**Provided information**

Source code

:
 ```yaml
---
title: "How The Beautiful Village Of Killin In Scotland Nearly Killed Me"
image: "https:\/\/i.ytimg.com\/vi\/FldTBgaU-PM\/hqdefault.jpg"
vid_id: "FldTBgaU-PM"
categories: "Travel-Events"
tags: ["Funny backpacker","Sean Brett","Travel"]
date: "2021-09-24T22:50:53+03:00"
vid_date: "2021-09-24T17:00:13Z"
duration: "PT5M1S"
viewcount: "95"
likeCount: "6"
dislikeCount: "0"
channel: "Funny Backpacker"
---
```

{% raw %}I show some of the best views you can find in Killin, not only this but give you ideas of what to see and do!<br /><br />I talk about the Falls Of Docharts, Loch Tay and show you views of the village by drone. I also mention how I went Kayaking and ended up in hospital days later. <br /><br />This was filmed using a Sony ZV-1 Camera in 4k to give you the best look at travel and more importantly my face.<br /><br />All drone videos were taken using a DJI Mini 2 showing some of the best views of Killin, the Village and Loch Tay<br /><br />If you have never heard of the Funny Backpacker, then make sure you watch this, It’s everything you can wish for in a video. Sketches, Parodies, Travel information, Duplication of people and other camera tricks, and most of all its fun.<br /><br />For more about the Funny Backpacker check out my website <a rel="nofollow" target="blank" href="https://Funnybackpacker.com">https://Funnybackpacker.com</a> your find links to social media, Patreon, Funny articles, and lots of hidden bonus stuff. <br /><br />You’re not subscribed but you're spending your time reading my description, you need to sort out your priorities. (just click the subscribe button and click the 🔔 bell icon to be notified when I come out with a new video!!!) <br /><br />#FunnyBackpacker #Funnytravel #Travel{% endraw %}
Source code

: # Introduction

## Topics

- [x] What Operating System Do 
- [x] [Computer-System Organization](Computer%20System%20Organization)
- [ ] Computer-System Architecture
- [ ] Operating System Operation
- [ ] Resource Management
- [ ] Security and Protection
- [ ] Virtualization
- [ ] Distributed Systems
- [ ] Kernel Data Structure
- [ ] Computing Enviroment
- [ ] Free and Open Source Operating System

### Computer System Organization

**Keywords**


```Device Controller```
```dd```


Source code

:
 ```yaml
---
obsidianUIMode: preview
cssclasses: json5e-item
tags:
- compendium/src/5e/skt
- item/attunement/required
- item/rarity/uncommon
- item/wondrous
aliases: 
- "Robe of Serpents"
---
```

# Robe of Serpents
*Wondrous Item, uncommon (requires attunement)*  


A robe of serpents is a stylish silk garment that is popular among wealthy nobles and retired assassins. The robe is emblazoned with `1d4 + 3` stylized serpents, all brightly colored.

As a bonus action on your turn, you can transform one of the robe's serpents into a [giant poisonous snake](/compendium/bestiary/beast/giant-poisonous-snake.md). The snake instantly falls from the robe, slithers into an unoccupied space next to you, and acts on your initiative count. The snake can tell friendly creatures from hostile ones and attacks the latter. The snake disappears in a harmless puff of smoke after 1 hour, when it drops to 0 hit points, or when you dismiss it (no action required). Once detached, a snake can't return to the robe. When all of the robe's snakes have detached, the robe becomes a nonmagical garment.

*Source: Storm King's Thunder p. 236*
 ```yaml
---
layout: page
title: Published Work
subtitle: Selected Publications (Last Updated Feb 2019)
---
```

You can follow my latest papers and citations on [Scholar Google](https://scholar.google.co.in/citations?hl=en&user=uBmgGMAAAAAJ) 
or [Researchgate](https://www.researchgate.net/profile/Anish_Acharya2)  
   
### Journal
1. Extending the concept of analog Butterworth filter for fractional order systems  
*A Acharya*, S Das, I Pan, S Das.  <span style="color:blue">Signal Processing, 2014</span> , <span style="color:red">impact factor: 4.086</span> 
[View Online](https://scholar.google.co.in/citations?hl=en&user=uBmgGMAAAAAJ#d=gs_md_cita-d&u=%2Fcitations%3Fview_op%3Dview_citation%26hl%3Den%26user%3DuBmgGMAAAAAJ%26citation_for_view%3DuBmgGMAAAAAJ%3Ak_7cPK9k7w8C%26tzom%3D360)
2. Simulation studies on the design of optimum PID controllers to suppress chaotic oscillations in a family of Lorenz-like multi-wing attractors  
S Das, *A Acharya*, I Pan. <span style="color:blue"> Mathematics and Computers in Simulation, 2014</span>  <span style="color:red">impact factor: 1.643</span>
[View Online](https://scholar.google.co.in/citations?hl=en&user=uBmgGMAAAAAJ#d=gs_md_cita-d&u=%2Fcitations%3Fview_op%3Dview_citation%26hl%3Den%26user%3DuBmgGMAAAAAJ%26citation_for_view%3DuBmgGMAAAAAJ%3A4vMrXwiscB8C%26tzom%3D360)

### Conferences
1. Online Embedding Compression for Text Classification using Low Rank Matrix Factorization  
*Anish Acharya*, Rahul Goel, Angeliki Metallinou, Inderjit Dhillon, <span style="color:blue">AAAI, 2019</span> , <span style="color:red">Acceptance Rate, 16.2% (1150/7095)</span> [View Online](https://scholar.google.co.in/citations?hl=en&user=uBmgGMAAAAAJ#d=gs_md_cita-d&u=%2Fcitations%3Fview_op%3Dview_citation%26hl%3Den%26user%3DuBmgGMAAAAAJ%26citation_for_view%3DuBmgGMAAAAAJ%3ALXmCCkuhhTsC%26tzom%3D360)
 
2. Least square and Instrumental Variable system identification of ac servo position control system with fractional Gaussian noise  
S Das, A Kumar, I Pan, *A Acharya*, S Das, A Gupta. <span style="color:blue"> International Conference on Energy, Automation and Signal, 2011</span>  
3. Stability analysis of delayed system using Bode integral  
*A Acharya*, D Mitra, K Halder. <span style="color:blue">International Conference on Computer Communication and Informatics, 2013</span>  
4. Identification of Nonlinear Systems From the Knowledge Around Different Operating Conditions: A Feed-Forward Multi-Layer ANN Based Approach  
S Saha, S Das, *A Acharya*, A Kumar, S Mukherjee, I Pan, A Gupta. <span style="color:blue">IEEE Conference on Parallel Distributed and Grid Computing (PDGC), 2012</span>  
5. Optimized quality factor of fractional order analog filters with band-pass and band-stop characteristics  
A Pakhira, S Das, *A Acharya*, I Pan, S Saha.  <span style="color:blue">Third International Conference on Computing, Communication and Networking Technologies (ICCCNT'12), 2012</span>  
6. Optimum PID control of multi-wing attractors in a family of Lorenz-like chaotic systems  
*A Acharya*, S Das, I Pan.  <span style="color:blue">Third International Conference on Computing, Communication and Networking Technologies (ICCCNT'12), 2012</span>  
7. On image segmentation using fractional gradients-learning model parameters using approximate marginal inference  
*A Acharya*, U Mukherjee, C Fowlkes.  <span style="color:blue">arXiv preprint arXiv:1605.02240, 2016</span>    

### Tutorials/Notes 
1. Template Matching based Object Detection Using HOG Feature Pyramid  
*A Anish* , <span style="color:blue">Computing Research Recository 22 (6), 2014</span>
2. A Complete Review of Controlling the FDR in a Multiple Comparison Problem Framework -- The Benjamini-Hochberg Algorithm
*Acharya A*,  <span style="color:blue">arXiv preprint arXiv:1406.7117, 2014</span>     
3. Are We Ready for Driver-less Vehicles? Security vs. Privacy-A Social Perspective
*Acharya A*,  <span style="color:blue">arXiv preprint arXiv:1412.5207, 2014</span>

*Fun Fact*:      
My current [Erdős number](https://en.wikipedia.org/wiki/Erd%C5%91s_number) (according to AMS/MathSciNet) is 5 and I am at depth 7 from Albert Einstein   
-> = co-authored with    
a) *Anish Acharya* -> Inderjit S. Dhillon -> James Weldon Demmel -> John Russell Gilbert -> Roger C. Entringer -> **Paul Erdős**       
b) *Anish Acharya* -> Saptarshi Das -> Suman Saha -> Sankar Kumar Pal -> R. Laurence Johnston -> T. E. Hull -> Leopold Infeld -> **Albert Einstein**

**Problem statement**
Which lines above include the string "Killin"? Show them.

**Response below**
title: "How The Beautiful Village Of Killin In Scotland Nearly Killed Me"
{% raw %}I show some of the best views you can find in Killin, not only this but give you ideas of what to see and do!<br /><br />I talk about the Falls Of Docharts, Loch Tay and show you views of the village by drone. I also mention how I went Kayaking and ended up in hospital days later. <br /><br />This was filmed using a Sony ZV-1 Camera in 4k to give you the best look at travel and more importantly my face.<br /><br />All drone videos were taken using a DJI Mini 2 showing some of the best views of Killin, the Village and Loch Tay<br /><br />If you have never heard of the Funny Backpacker, then make sure you watch this, It’s everything you can wish for in a video. Sketches, Parodies, Travel information, Duplication of people and other camera tricks, and most of all its fun.<br /><br />For more about the Funny Backpacker check out my website <a rel="nofollow" target="blank" href="https://Funnybackpacker.com">https://Funnybackpacker.com</a> your find links to social media, Patreon, Funny articles, and lots of hidden bonus stuff. <br /><br />You’re not subscribed but you're spending your time reading my description, you need to sort out your priorities. (just click the subscribe button and click the 🔔 bell icon to be notified when I come out with a new video!!!) <br /><br />#FunnyBackpacker #Funnytravel #Travel{% endraw %}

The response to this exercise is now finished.